RDFMG Guide

Cluster Information

The RDFMG cluster is computing cluster with 58 compute nodes, articulated around one Head node. It provides powerful computational resources to the Nuclear Engineering group at NCSU. The current cluster provides users with 3712 computing cores.

The Head node is equipped with 2 AMD OPTERON 6320 Processors (64 cores), eight Seagate 4TB HDD 7200RPM SAS 12GB/s and 32GB of Memory.

14 of the 58 compute nodes are equipped with 4 × QUAD AMD Opteron 6320 (64 Cores), 44 of the 58 compute nodes are equipped with Dual AMD EPYC (ROME) 7452 CPUs (64 cores)

 

Server administrators:

Pascal Rouxelin:     pnrouxel@ncsu.edu
Mario Milev:           mlmilev@ncsu.edu
Jason Hou:             jason.hou@ncsu.edu

 

1. How to establish connections to the cluster?

First-time users (Windows):

1- You need an SSH client such as PuTTY or mobaXterm (open source software). The latter is recommended.

https://mobaxterm.mobatek.net/download.html

2- You need to install an FTP client, typically WinSCP (open source).

https://winscp.net/eng/download.php

3- In MobaXterm, click on the top left tab “Session”. A window pops up, click on “SSH”. A window will prompt you to enter the host name (rdfmg.ne.ncsu.edu) and your username (<NCSU_ID>). For example, if your name is Christopher Waddle with an NCSU ID “cwaddl”:

Host name: rdfmg.ne.ncsu.edu
Username: cwaddl

Your temporary password is your NCSU ID, (in the example, cwaddl).
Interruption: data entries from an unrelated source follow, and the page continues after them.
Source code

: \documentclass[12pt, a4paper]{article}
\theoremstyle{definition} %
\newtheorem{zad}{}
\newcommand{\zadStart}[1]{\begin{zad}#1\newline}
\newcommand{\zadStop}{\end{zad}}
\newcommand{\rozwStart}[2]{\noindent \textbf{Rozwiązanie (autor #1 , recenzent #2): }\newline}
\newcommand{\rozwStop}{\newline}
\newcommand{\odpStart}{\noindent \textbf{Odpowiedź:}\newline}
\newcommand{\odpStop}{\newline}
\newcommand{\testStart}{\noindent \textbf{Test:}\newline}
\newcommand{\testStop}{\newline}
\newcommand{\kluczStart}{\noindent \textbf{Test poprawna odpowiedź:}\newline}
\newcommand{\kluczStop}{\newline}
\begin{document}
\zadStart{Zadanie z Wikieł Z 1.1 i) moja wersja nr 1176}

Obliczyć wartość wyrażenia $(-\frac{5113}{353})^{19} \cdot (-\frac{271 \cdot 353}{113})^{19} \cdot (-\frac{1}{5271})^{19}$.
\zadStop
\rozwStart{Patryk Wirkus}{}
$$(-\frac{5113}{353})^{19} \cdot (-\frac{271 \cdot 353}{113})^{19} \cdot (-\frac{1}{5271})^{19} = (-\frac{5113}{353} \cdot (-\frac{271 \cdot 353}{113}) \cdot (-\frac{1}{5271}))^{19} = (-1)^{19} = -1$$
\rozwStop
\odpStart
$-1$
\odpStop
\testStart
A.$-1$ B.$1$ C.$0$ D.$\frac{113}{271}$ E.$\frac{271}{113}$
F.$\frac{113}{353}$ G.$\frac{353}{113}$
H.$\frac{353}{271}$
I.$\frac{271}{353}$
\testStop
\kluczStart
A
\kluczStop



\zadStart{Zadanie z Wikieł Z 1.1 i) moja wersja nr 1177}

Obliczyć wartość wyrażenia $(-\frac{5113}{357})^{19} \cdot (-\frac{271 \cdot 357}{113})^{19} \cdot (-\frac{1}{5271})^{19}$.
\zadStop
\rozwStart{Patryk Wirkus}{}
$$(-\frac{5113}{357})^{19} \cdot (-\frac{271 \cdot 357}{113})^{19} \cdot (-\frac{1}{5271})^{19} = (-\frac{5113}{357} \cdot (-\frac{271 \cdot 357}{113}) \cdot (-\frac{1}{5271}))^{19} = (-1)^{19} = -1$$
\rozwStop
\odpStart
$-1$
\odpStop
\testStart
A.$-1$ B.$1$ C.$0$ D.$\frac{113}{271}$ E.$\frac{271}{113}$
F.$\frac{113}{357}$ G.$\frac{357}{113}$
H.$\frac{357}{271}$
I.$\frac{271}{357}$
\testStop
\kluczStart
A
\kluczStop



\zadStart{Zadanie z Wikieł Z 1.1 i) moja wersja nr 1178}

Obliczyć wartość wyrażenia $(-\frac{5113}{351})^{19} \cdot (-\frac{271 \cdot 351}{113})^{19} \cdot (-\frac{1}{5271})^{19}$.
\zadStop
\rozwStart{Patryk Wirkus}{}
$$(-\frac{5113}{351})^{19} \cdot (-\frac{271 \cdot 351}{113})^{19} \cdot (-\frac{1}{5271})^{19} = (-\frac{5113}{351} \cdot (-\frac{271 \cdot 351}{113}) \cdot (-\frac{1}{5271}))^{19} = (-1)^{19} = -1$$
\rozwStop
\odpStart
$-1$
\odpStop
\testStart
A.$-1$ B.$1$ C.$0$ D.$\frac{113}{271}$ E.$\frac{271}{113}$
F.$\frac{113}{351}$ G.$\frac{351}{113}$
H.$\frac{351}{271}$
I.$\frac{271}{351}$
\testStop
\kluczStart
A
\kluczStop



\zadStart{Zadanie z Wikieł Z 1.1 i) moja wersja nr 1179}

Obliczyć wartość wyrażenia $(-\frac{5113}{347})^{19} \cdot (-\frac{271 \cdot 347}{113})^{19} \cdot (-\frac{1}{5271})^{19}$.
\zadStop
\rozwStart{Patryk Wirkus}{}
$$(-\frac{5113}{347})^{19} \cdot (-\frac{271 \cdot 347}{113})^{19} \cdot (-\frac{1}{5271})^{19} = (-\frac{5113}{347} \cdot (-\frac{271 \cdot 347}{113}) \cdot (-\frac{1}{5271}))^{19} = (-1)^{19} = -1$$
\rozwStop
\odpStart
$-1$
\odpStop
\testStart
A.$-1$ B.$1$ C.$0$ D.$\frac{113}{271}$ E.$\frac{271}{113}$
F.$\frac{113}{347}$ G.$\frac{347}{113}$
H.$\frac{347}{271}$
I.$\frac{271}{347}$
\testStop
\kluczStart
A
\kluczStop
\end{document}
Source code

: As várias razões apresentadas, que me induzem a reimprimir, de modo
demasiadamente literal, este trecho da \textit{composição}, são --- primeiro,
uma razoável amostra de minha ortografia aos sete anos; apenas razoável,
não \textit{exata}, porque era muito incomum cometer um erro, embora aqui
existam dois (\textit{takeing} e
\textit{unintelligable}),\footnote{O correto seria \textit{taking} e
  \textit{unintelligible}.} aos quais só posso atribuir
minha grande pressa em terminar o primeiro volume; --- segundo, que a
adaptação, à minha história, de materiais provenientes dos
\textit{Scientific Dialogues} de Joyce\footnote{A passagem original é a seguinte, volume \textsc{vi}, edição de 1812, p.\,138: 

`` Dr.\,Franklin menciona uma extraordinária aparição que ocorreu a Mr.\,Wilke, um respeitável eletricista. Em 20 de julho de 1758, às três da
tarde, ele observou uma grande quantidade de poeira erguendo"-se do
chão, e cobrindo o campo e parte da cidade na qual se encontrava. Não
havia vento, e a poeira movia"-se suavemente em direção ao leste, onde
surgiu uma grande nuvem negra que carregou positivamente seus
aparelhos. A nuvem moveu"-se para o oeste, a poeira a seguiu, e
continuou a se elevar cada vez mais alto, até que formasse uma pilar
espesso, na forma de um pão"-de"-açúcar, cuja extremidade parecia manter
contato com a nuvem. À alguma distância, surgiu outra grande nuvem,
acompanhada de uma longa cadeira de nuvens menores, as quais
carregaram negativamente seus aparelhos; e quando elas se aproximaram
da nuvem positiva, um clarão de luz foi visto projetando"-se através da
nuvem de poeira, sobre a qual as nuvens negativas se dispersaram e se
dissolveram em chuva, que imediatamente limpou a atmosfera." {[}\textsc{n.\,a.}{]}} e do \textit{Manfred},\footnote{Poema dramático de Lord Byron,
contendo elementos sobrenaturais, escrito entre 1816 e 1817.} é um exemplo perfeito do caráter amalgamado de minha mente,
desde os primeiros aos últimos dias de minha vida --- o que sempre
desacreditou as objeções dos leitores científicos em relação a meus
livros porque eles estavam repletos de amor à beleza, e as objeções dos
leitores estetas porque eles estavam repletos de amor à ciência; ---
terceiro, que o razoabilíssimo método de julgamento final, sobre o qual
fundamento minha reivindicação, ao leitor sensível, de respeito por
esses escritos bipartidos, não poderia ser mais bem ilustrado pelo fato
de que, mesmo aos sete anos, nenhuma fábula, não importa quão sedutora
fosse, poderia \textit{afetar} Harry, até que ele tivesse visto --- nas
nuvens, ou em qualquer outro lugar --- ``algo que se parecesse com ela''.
4- Change your password as soon as you sign in: type in the terminal the command passwd.

5- (optional) If you are off-campus or decide to use the ncsu_guest wifi, you will need a VPN to access the cluster. Connect to the VPN before typing in your credentials in MobaXterm (or Putty) and WinSCP.

https://oit.ncsu.edu/campus-it/campus-data-network/vpn/

Current users:

Contact the server administrators to retrieve your credentials.

 

2. What is the structure of RDFMG cluster?

The RDFMG cluster consists of one head node called rdfmg, and 58 compute nodes called node001-058. After logging in, you will access your Home Directory on the rdfmg node. Simulations are assigned from the rdfmg node to the compute nodes via bash scripts (see section 5). The workload manager currently used on the server is SLURM. SLURM is a job scheduling system widely used on Linux servers, it fulfills three essential functions:

  • Allocates resources to the fourteen compute nodes based on user’s requests. Resources include number of nodes, number of CPUs and simulation time (etc.).
  • Handles the starting and execution of a “job” on the nodes assigned.
  • Distributes available resources between users based on a queue system.

Basic Linux commands and script execution such as C, Python, Java (etc.) can be executed on the head node. Do not execute computationally intensive simulations on the head node.

One of the fourteen compute nodes (node014) is dedicated to so-called “interactive sessions” (see section 5). Interactive sessions are used for code debugging. It lets the user log in onto node014 to run simulation codes without SLURM scripts to facilitate the debugging process and avoid the queue system applied by the workload on other nodes.

 

3. What are environment modules? How to load modules?

Typically users initialize their environment when they log in by setting environment information for every application they will reference during the session. The Environment Modules package is a tool that simplify shell initialization and lets users easily modify their environment during the session with modulefiles. Modules can be loaded or unloaded dynamically and atomically.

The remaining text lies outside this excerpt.